1959年大分県生れ。83年ウェスタンミシガン大学数学科・哲学科卒業。85年ミシガン大学大学院哲学研究科修士課程修了。86年東京大学研究生、88年テンプル大学専任講師、92年城西国際大学助教授。96年國學院大学助教授、2001年同大学教授、現在に至る。論理学、科学哲学、ディベート論、コミュニケーション論、限界論、クルト・ゲーデルなどについての著書・論文多数。主な著書は『東大生の論理−「理性」をめぐる教室』(ちくま新書)、『ゲーデルの哲学』『理性の限界』『知性の限界』(講談社現代新書)、『哲学ディベート』(NHKブックス)、『科学哲学のすすめ』(丸善)、『環境と人間』(共著、岩波書店)、『パラドックス!』(共著、日本評論社)など。

2011年5月号掲載


私が東京大学駒場キャンパスの「論理学」の講義で、「理性」をめぐるディスカッションを行なったときの話です。

クラスの約200名の学生にコメントシートを配り、名前と「1,000円」か「1万円」のどちらかを書くように指示したんです。もし「1万円」と書いたシートがクラスの20%以内だったら、「1,000円」と書いた人には1,000円を、「1万円」と書いた人には1万円をプレゼントしようではないか。でも、「1万円」が20%を超えていたら、誰にもお金はプレゼントしない、と。

──当然、「1,000円」と書くと思うのですが・・・。それで、結果はどうなったんですか?

高橋 何と、30%以上の学生が「1万円」と書いたんです。「論理的」だといわれている東大生といえども、全員が得をする「集団的合理性」と、個人の得を優先した「個人的合理性」が衝突してジレンマに陥り、こうした結果を招いてしまったんですね。

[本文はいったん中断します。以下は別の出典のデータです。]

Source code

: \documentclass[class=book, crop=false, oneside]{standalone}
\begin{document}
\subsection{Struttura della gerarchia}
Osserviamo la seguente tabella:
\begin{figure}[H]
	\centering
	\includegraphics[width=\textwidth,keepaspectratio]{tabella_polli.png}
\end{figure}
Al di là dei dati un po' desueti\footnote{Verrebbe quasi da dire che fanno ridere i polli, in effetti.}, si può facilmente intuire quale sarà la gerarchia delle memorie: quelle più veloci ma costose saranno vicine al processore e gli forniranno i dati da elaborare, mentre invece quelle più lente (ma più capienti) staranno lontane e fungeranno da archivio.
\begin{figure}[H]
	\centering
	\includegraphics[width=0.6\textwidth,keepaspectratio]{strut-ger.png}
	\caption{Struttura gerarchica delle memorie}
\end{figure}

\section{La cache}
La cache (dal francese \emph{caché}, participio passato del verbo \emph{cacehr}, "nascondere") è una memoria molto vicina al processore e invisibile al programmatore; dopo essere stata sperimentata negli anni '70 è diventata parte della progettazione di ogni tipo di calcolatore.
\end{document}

東京大学での「記号論理学」授業風景<写真提供:高橋昌一郎氏>
東京大学での「記号論理学」授業風景<写真提供:高橋昌一郎氏>
國學院大學の高橋ゼミは、外国語文化学科のため女子学生が多い<写真提供:高橋昌一郎氏>
國學院大學の高橋ゼミは、外国語文化学科のため女子学生が多い<写真提供:高橋昌一郎氏>

──なるほど・・・。人間の心理というのは、論理的に説明できないことが多いということですね。そうなると、もはや理性というより人間性が試されているような気がします。

限界を踏まえ困難に立ち向かう、それが人間の強さ


──ところで先生、人間には理性、知性が備わっていますが、それ以前に本能的に感じる「感性」がありますよね。「感性」にも、限界はあるのでしょうか。

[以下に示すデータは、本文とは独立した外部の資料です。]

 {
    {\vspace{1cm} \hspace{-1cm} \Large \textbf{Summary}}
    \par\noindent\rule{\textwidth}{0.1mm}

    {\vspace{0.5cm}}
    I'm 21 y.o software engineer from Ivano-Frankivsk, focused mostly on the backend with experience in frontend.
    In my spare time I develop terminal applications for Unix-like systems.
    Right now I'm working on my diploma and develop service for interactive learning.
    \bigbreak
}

高橋 感性というのは、理性や知性以上に、どうにも説明できない部分が多いと思います。

人間は高い知能を持ち、衣食住すべての面においてその知能を遺憾なく発揮し、豊かな生活レベルを維持してきました。ところが、相変わらず戦争はなくならないし、不合理なこともたくさんやってしまう・・・。頭では「いけない」としっかり分っていても、反対のことをしてしまうことがあるんです。

──確かに。分っていても、どうしようもないことというのは、日常の中で多々起こりますね。

高橋 はい。例えば、理性的に「ダメ」と思っていても、本能が「好き」と感じることってあるでしょう? 予測不可能というか、これはもうどんなに論理的に考えても答えが見付からないものです。結局、最後には「不条理」としかいいようがないのかもしれません。

──その意味で、今回の東北地方太平洋沖地震は、予知、リカバリーなど多くの点で「限界」を感じています。

高橋 はい。私も、震災が発生してからいろいろなことを考えています。自然の脅威、人間の存在意義、どうしようもないことへの歯がゆさを、あらためて実感しています。

ただ、先ほどもお話しした通り、あらゆるものに「限界」があるのなら、その事実を踏まえた上で、いろいろな側面から多角的に物事を捉え、次のステップに進むための何かを見付けていくための努力が必要なのではないでしょうか。

──おっしゃる通りです。

あらためて、東北地方太平洋沖地震により被災されている皆様には、心よりお見舞い申し上げます。

今回の大震災は、多くの人々の心に深い傷痕を残しました。しかし、われわれ人間には、どんなに「不条理」な出来事や困難にも立ち向かっていく強さがあると、強く信じたいと思います。

本日はありがとうございました。